Silver’s greatest fame, however, came from the site he created that to predict the outcome of the presidential election. He used a formula similar to the one used for baseball. He was wildly successful, calling the popular vote to within one percentage point. The site, FiveThirtyEight.com, said that Obama would win, 52.3 to 46.2 percent. The final tally was 52.9 to 45.7 percent. His Electoral College predictions were similarly accurate.

In an interview in CIO Insight conducted by Edward Cone, Silver makes the important point that numbers alone are not sufficient to make important decisions:

Sometimes, if you depend purely on the numbers, there’s a kind of inverse selection at work. That applies to things like site selection for a business. A site might look great on paper for retail space, but maybe there’s a porn store across the street, or a murder happened there two years ago. There are negative outliers you have to be very careful of.

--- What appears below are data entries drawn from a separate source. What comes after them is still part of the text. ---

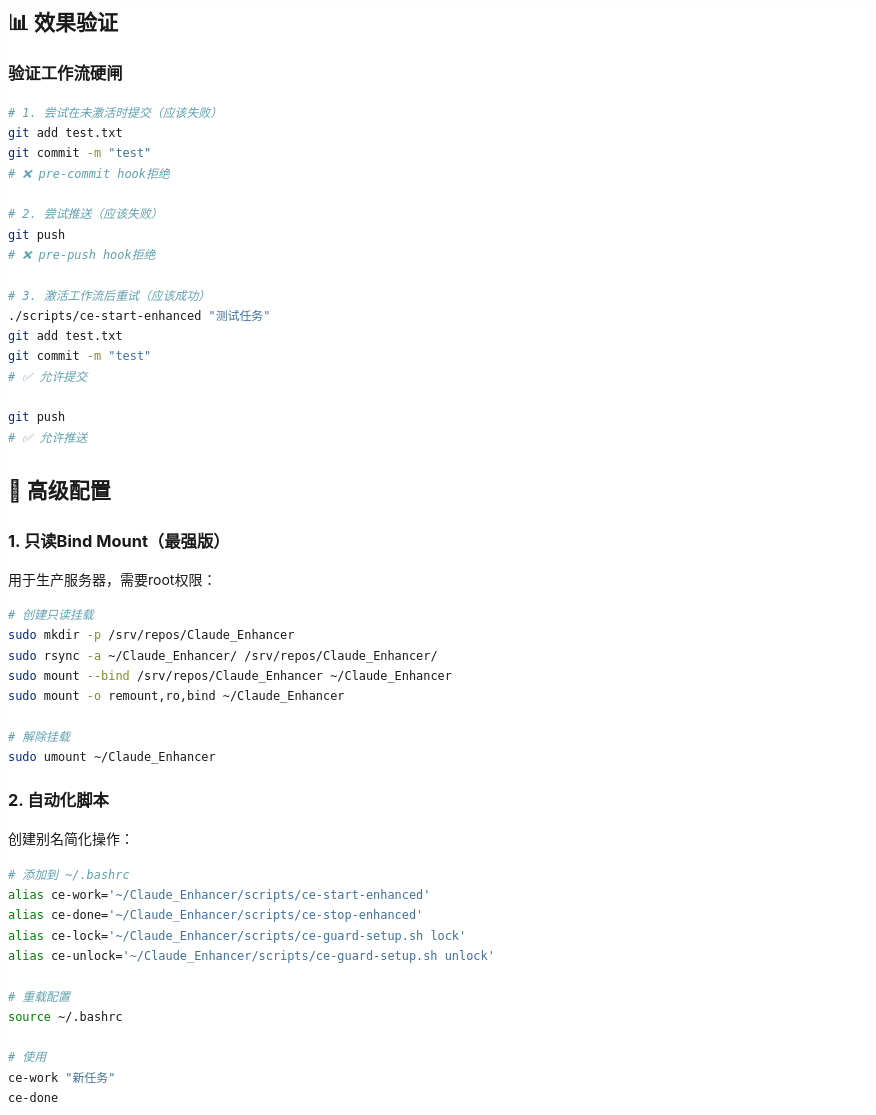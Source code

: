 ## 📊 效果验证

### 验证工作流硬闸

```bash
# 1. 尝试在未激活时提交（应该失败）
git add test.txt
git commit -m "test"
# ❌ pre-commit hook拒绝

# 2. 尝试推送（应该失败）
git push
# ❌ pre-push hook拒绝

# 3. 激活工作流后重试（应该成功）
./scripts/ce-start-enhanced "测试任务"
git add test.txt
git commit -m "test"
# ✅ 允许提交

git push
# ✅ 允许推送
```

## 🔧 高级配置

### 1. 只读Bind Mount（最强版）

用于生产服务器，需要root权限：

```bash
# 创建只读挂载
sudo mkdir -p /srv/repos/Claude_Enhancer
sudo rsync -a ~/Claude_Enhancer/ /srv/repos/Claude_Enhancer/
sudo mount --bind /srv/repos/Claude_Enhancer ~/Claude_Enhancer
sudo mount -o remount,ro,bind ~/Claude_Enhancer

# 解除挂载
sudo umount ~/Claude_Enhancer
```

### 2. 自动化脚本

创建别名简化操作：

```bash
# 添加到 ~/.bashrc
alias ce-work='~/Claude_Enhancer/scripts/ce-start-enhanced'
alias ce-done='~/Claude_Enhancer/scripts/ce-stop-enhanced'
alias ce-lock='~/Claude_Enhancer/scripts/ce-guard-setup.sh lock'
alias ce-unlock='~/Claude_Enhancer/scripts/ce-guard-setup.sh unlock'

# 重载配置
source ~/.bashrc

# 使用
ce-work "新任务"
ce-done
```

The point can be expanded to state that any business intelligence undertaking must be based on as comprehensive an exchange of information between everyone involved. The folks who procure, plan, roll out, manage and upgrade the BI tools must have a deep and broad understanding of precisely what the users want to get out of the project.

The conversation must be ongoing and must continually strive to get beyond the superficial: The BI people must truly understand the goals of the consumers of the BI data and those users must understand the real limits of the BI tools. Realizing the full potential of business intelligence software is as much art as it is science–and includes the human element as much as the bits and bytes.

Comments

One Response to “The View From Here: Nate Silver Knows Baseball, Politics — and BI”

  1. John Ingram on January 15th, 2009 1:12 pm

    Carl …

    You hit this nail on the head!

    I work with varouis clinets and have noticed that if both the business and technical groups are not working together very early in the project cycle, the full ROI on a project will not be recognized.

    In order to be successful, both groups need to fully understand each others goals, and limitations.